In Unit 1, eighth grade students learn how complex-looking expressions and very large or small numbers can be represented in simpler ways. Through investigation, students discover ways to write equivalent exponential expressions, and then formalize their understanding of these strategies into properties of exponents. Later in the unit, they learn efficient ways to describe, communicate, and operate with very large and very small numbers. Though there are many procedural elements in this unit, underneath these procedures are strong conceptual understandings. Throughout the unit, students look for structures and patterns that exist in exponential terms and powers of ten, and use those structures and patterns to make generalizations (MP.7 and MP.8).

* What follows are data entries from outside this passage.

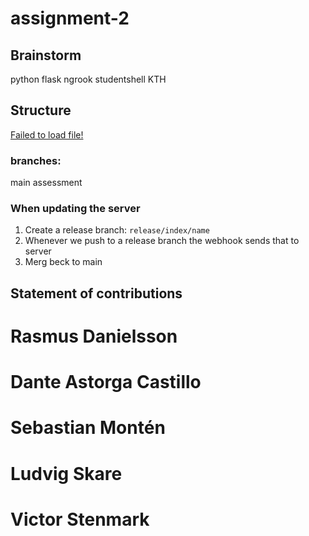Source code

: # assignment-2

## Brainstorm
python
flask
ngrook
studentshell KTH 

## Structure

[Failed to load file!](doc/img/structure.png)

### branches: 
main
assessment

### When updating the server
1. Create a release branch: `release/index/name`
2. Whenever we push to a release branch the webhook sends that to server
1. Merg beck to main

## Statement of contributions

# Rasmus Danielsson

# Dante Astorga Castillo

# Sebastian Montén

# Ludvig Skare

# Victor Stenmark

In sixth grade, students wrote and evaluated expressions with exponents using the order of operations. They identified the parts of an expression, distinguishing a term from a factor from a coefficient. In eighth grade, students expand on these skills to go beyond just evaluation. They are presented with exponentials such as $$\frac{3^{16}}{3^4}$$ or $$(x^2y)^5$$ and are asked to simplify them or represent them in equivalent ways. In this way, students hone their abilities to manipulate algebraic expressions, which they will continue to do in future units in eighth grade. In fourth and fifth grades, students investigated patterns in powers of ten and how those patterns related to place value. In this unit, students will access these prior concepts and use them in representing and working with very large and small numbers.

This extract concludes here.